> [DATA FOR THE TASK]:
****

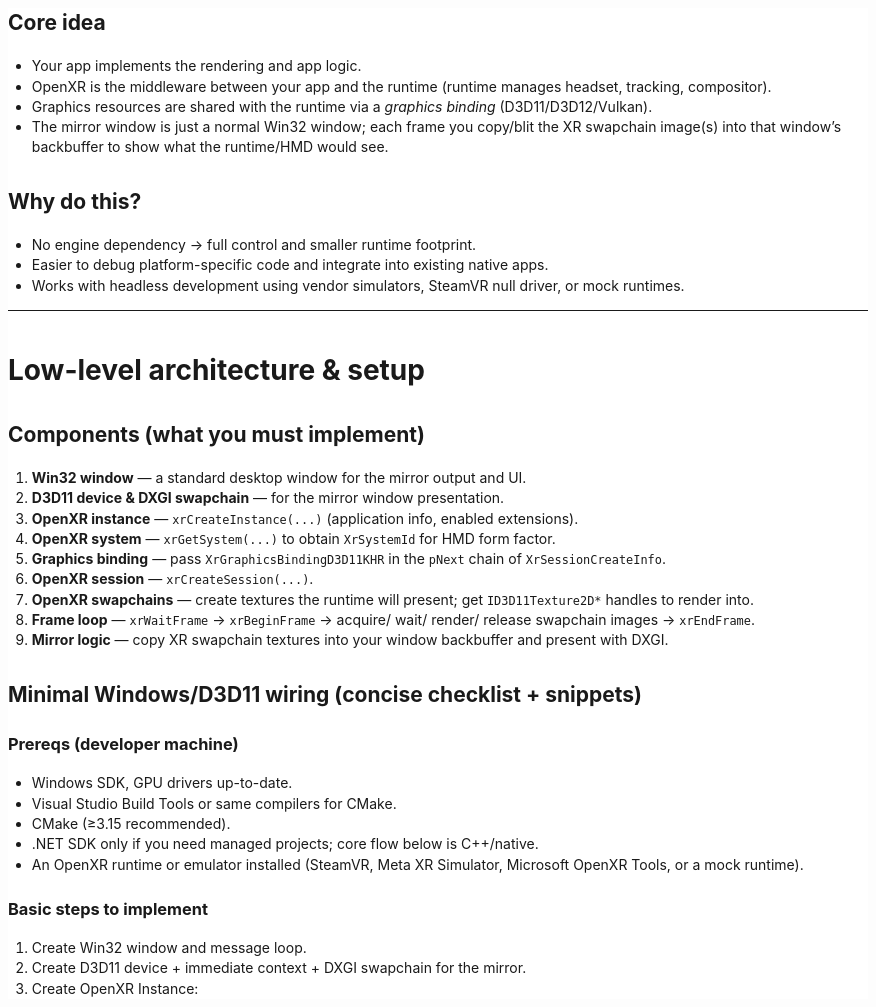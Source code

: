 ## Core idea

* Your app implements the rendering and app logic.
* OpenXR is the middleware between your app and the runtime (runtime manages headset, tracking, compositor).
* Graphics resources are shared with the runtime via a *graphics binding* (D3D11/D3D12/Vulkan).
* The mirror window is just a normal Win32 window; each frame you copy/blit the XR swapchain image(s) into that window’s backbuffer to show what the runtime/HMD would see.

## Why do this?

* No engine dependency → full control and smaller runtime footprint.
* Easier to debug platform-specific code and integrate into existing native apps.
* Works with headless development using vendor simulators, SteamVR null driver, or mock runtimes.

---

# Low-level architecture & setup

## Components (what you must implement)

1. **Win32 window** — a standard desktop window for the mirror output and UI.
2. **D3D11 device & DXGI swapchain** — for the mirror window presentation.
3. **OpenXR instance** — `xrCreateInstance(...)` (application info, enabled extensions).
4. **OpenXR system** — `xrGetSystem(...)` to obtain `XrSystemId` for HMD form factor.
5. **Graphics binding** — pass `XrGraphicsBindingD3D11KHR` in the `pNext` chain of `XrSessionCreateInfo`.
6. **OpenXR session** — `xrCreateSession(...)`.
7. **OpenXR swapchains** — create textures the runtime will present; get `ID3D11Texture2D*` handles to render into.
8. **Frame loop** — `xrWaitFrame` → `xrBeginFrame` → acquire/ wait/ render/ release swapchain images → `xrEndFrame`.
9. **Mirror logic** — copy XR swapchain textures into your window backbuffer and present with DXGI.

## Minimal Windows/D3D11 wiring (concise checklist + snippets)

### Prereqs (developer machine)

* Windows SDK, GPU drivers up-to-date.
* Visual Studio Build Tools or same compilers for CMake.
* CMake (≥3.15 recommended).
* .NET SDK only if you need managed projects; core flow below is C++/native.
* An OpenXR runtime or emulator installed (SteamVR, Meta XR Simulator, Microsoft OpenXR Tools, or a mock runtime).

### Basic steps to implement

1. Create Win32 window and message loop.
2. Create D3D11 device + immediate context + DXGI swapchain for the mirror.
3. Create OpenXR Instance:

****

> [EXERCISE DETAILS]: Without including any pictures, output all the entries above exactly.

> [EXERCISE RESULT]:
Source code

: ## Core idea

* Your app implements the rendering and app logic.
* OpenXR is the middleware between your app and the runtime (runtime manages headset, tracking, compositor).
* Graphics resources are shared with the runtime via a *graphics binding* (D3D11/D3D12/Vulkan).
* The mirror window is just a normal Win32 window; each frame you copy/blit the XR swapchain image(s) into that window’s backbuffer to show what the runtime/HMD would see.

## Why do this?

* No engine dependency → full control and smaller runtime footprint.
* Easier to debug platform-specific code and integrate into existing native apps.
* Works with headless development using vendor simulators, SteamVR null driver, or mock runtimes.

---

# Low-level architecture & setup

## Components (what you must implement)

1. **Win32 window** — a standard desktop window for the mirror output and UI.
2. **D3D11 device & DXGI swapchain** — for the mirror window presentation.
3. **OpenXR instance** — `xrCreateInstance(...)` (application info, enabled extensions).
4. **OpenXR system** — `xrGetSystem(...)` to obtain `XrSystemId` for HMD form factor.
5. **Graphics binding** — pass `XrGraphicsBindingD3D11KHR` in the `pNext` chain of `XrSessionCreateInfo`.
6. **OpenXR session** — `xrCreateSession(...)`.
7. **OpenXR swapchains** — create textures the runtime will present; get `ID3D11Texture2D*` handles to render into.
8. **Frame loop** — `xrWaitFrame` → `xrBeginFrame` → acquire/ wait/ render/ release swapchain images → `xrEndFrame`.
9. **Mirror logic** — copy XR swapchain textures into your window backbuffer and present with DXGI.

## Minimal Windows/D3D11 wiring (concise checklist + snippets)

### Prereqs (developer machine)

* Windows SDK, GPU drivers up-to-date.
* Visual Studio Build Tools or same compilers for CMake.
* CMake (≥3.15 recommended).
* .NET SDK only if you need managed projects; core flow below is C++/native.
* An OpenXR runtime or emulator installed (SteamVR, Meta XR Simulator, Microsoft OpenXR Tools, or a mock runtime).

### Basic steps to implement

1. Create Win32 window and message loop.
2. Create D3D11 device + immediate context + DXGI swapchain for the mirror.
3. Create OpenXR Instance:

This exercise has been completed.